With the backstory now firmly established, it’s time to cut Michael loose. On a prison transfer that was scheduled for October 30 (whose brilliant idea was THAT?) Michael manages to force the transfer bus to crash, and is now on the loose to go very, very murdery. He’s making up for lost time, and manages to mow through a significant portion of the cast. It’s sometimes hard to remember that the original 1978 film only had five deaths. And many of those deaths were not particularly gory. Not so, this time out. The Shape, as Michael Myers is referenced to by Carpenter, goes full-on grindhouse in this movie and the violence is really impactful. Be forewarned, this is a HARD R movie.
To swipe an analogy from Mike, this felt like The Force Awakens, because of how lovingly referential this movie is. It is chocked full of homages and winks at the original film and does a whole lot of fan service. The babysitting scene has multiple references built into it. There is a long one-take killing spree reminiscent of Halloween II. There’s a fabulous bit of role reversal, where Lorie gets to pull a Michael Myers disappearing act on him. Plus… so many closet doors!
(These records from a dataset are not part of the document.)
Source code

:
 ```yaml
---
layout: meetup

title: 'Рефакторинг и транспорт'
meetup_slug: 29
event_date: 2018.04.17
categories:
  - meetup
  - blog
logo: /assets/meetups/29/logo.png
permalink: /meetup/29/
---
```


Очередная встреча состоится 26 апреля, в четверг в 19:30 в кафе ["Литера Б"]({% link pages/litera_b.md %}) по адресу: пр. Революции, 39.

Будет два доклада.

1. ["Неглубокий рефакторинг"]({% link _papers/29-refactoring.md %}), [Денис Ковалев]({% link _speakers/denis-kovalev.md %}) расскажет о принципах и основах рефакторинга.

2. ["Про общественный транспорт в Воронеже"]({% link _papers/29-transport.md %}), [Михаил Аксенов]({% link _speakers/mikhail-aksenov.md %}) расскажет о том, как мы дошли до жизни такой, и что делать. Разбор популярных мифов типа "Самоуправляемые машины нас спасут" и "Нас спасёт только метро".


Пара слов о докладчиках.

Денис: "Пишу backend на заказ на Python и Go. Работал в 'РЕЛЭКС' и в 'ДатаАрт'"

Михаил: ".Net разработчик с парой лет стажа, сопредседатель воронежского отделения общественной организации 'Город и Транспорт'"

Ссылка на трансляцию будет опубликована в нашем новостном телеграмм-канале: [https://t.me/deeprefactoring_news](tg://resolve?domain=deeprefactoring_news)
What this means is that the movie does have a bit of color by numbers feel to it. The beats are so familiar, that even though there is probably triple the kill count, you can sense the direction of the film, throughout. I suppose it’s only fair since Halloween set all the rules for the modern slasher film, so if it’s being true to itself, it would be recognizable. That’s not to say this isn’t entertaining. Or intense. It is both of those things, in spades.
Jamie Lee is a rock star in this performance and her obsessive behavior that her family is so uncomfortable with was the right way to do backstory. Sometimes in the remakes of horror staples, they over-explain the history of the villains. I’m looking at you Friday the 13th. You too, A Nightmare on Elm Street. In this case, they artfully avoid that trap, by giving the additional background to Laurie, and that was super smart and gives the movie some gravity that it wouldn’t otherwise have. Being the final girl has consequences, real painful psychological ones.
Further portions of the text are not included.